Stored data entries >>
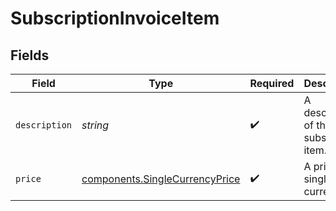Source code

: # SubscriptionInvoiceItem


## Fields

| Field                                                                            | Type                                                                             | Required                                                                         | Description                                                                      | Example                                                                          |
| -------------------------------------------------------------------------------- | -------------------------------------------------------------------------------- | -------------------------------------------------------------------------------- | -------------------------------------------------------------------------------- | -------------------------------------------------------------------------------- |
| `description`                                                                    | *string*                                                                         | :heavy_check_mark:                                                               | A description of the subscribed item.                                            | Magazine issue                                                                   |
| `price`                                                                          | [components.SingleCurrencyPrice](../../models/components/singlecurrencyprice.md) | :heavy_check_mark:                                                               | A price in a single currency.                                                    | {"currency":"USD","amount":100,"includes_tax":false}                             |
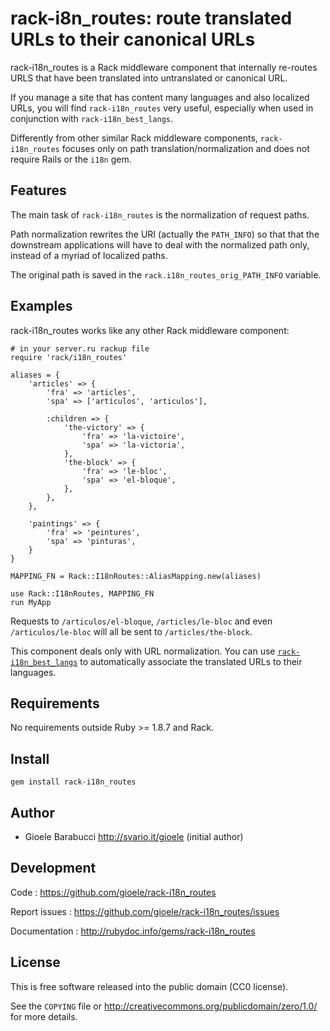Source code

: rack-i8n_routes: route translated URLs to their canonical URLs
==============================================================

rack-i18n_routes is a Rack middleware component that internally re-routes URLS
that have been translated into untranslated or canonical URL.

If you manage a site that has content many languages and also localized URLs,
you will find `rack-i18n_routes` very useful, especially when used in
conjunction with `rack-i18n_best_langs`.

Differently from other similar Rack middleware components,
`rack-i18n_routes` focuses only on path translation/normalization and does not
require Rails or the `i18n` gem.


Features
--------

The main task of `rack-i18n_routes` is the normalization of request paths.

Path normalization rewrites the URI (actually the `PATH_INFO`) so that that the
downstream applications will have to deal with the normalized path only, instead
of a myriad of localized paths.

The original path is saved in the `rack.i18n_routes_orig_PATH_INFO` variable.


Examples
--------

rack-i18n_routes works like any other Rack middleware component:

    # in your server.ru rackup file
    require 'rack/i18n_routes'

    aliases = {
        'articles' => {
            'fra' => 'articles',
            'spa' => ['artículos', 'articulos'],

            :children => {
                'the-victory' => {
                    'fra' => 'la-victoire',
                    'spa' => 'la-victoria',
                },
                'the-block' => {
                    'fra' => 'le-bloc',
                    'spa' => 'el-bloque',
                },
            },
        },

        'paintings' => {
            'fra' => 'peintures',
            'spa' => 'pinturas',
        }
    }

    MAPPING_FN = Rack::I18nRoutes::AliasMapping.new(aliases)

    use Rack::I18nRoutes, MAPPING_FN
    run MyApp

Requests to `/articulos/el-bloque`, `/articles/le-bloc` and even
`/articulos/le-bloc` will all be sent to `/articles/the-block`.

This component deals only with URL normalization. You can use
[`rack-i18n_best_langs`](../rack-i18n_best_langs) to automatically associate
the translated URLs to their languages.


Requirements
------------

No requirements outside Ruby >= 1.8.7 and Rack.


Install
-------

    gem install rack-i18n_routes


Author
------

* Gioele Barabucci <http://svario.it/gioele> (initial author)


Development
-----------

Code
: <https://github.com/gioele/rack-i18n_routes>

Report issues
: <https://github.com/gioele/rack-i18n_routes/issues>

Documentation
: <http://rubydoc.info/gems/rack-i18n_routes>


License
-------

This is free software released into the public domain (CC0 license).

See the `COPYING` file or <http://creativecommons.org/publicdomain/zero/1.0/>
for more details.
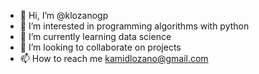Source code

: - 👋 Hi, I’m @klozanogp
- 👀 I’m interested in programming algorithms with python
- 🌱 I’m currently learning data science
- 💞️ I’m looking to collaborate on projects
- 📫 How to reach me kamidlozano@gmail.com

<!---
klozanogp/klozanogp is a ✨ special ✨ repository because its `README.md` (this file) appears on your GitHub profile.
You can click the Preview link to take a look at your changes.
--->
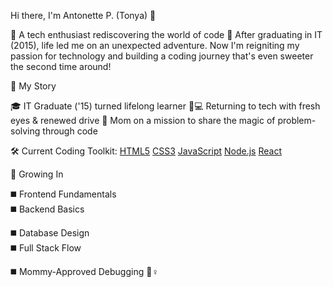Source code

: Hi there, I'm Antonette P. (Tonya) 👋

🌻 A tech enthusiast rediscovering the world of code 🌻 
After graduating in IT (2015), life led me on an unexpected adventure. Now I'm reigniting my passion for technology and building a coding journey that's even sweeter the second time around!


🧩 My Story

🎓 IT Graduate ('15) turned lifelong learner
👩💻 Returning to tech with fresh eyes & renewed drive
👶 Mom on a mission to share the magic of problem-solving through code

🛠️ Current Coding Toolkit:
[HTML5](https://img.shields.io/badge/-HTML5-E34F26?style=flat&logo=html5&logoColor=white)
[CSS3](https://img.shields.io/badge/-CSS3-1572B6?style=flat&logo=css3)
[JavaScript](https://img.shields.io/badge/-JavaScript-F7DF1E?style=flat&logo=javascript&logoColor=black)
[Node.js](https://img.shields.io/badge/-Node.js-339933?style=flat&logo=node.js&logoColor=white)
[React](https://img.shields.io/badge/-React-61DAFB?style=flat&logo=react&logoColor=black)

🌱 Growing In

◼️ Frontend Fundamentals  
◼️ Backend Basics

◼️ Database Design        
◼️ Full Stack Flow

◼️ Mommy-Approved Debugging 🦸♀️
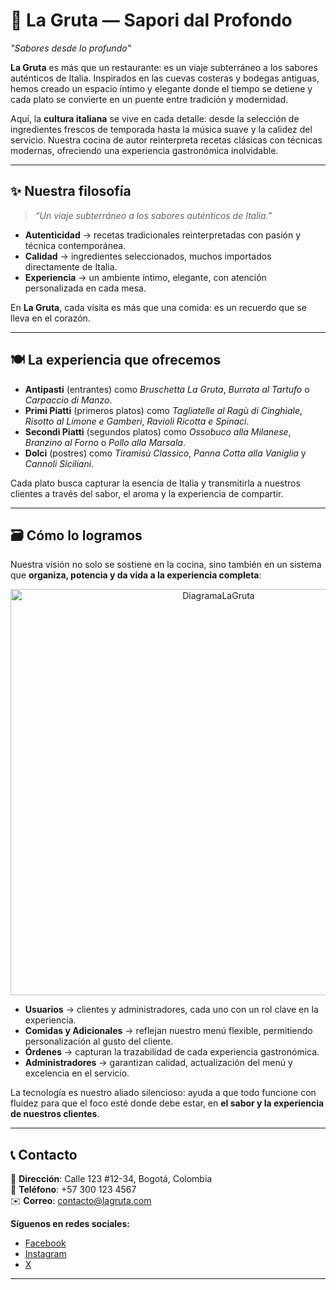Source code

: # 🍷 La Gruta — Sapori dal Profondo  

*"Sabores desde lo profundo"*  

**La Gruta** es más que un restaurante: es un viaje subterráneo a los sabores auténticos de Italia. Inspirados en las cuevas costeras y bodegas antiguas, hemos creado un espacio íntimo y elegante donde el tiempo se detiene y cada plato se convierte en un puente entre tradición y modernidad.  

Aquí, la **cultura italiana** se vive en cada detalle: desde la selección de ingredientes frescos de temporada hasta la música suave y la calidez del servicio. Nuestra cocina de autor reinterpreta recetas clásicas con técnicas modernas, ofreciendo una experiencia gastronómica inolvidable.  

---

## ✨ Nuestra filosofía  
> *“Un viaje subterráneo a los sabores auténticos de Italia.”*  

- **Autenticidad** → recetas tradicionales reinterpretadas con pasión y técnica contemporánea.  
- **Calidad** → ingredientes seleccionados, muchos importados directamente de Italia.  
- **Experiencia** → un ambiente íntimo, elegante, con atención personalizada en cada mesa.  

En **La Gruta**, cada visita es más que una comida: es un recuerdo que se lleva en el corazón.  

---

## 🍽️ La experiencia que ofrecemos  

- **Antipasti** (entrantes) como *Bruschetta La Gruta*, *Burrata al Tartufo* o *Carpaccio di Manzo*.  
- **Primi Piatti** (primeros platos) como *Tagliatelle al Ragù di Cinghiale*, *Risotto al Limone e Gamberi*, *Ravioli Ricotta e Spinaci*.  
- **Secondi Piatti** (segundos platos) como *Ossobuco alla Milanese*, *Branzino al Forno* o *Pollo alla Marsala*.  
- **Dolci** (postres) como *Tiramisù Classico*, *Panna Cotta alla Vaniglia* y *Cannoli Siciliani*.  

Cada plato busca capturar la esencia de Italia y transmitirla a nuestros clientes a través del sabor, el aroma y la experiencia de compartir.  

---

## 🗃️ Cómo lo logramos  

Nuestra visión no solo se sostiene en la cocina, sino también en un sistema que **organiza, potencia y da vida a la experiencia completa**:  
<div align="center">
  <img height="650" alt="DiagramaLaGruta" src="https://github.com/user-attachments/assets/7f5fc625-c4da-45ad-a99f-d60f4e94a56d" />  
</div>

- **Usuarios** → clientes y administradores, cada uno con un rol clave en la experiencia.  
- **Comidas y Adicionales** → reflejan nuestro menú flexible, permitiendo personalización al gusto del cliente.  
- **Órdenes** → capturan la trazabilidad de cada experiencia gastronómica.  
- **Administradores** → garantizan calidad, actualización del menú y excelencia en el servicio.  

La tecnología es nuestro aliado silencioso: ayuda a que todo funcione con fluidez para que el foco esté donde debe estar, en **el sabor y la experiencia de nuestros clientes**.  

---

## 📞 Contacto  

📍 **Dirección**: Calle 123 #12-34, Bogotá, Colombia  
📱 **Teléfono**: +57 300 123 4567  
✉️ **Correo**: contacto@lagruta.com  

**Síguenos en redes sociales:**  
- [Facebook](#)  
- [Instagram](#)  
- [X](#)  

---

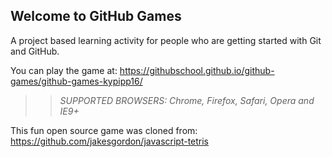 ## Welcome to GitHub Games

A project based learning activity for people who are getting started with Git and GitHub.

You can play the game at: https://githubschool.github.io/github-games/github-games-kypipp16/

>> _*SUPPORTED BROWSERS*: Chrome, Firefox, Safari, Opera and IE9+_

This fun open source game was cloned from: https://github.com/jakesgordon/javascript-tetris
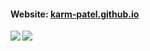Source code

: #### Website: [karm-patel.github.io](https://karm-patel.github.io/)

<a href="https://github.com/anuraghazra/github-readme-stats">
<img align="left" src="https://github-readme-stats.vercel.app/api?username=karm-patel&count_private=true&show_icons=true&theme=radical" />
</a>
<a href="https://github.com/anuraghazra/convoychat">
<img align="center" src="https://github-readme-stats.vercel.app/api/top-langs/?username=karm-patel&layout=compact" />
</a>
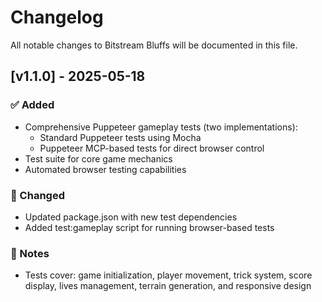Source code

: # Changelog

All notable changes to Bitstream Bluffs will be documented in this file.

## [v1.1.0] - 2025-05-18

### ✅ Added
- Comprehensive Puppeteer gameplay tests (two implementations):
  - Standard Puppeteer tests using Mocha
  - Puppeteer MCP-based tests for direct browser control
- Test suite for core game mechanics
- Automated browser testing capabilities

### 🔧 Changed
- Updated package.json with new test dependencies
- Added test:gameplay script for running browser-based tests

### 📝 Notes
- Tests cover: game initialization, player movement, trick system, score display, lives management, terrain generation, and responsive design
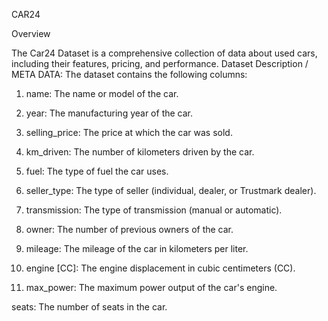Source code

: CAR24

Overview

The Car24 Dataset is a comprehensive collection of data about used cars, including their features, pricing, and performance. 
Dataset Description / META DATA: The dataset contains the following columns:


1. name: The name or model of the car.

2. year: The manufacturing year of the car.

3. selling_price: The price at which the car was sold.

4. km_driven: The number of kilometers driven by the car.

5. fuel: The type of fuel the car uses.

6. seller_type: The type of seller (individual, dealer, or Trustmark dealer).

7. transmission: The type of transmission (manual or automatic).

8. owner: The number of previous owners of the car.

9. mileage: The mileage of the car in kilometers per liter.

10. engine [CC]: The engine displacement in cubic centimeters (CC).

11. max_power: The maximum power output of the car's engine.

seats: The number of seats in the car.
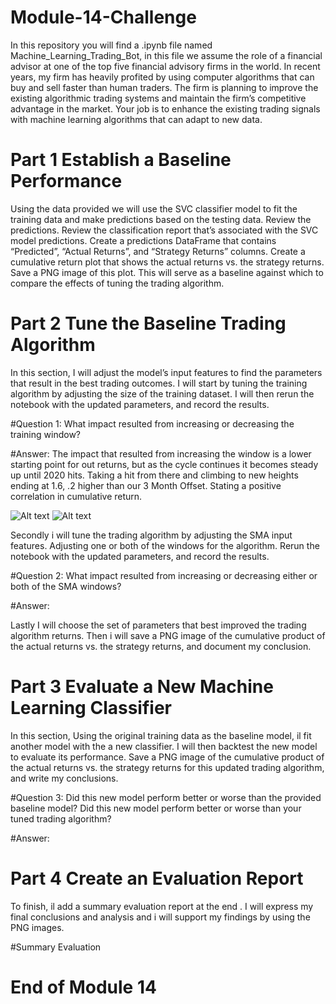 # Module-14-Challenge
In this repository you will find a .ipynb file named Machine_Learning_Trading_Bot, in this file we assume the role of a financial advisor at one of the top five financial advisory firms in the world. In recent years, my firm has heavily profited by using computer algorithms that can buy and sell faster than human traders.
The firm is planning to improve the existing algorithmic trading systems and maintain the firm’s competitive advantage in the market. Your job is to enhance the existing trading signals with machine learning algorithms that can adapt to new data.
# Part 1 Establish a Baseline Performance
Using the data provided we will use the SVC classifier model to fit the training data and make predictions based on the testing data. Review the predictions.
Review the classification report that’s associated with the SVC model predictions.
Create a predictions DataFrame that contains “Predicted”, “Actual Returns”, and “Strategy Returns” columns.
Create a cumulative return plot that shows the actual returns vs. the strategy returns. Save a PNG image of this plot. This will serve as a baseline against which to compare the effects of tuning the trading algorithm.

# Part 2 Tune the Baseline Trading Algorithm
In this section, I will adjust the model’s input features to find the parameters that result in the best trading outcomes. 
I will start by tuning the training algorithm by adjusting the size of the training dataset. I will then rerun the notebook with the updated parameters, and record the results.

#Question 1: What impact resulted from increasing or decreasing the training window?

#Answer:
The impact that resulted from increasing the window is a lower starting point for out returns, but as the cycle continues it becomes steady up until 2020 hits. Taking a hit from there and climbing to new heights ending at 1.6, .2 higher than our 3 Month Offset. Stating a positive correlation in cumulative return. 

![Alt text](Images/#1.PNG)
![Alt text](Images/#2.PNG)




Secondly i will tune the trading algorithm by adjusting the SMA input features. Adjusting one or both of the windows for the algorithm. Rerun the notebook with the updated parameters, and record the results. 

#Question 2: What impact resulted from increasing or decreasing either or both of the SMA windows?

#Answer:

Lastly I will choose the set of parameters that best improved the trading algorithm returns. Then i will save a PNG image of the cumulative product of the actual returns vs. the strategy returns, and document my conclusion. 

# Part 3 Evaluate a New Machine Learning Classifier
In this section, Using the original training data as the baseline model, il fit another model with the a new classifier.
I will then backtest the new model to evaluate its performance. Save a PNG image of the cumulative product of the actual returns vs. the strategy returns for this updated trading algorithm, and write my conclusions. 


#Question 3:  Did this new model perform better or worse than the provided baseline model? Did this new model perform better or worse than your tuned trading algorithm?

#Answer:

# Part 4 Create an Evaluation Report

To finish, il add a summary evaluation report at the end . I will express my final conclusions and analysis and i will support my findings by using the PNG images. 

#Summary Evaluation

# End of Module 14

WHAT YOU SHOULD DO >>
From the records above, return each line that has the string "price".

RESPONSE FOR THIS EXERCISE >>
| `price`                                                                          | [components.SingleCurrencyPrice](../../models/components/singlecurrencyprice.md) | :heavy_check_mark:                                                               | A price in a single currency.                                                    | {"currency":"USD","amount":100,"includes_tax":false}                             |
3. selling_price: The price at which the car was sold.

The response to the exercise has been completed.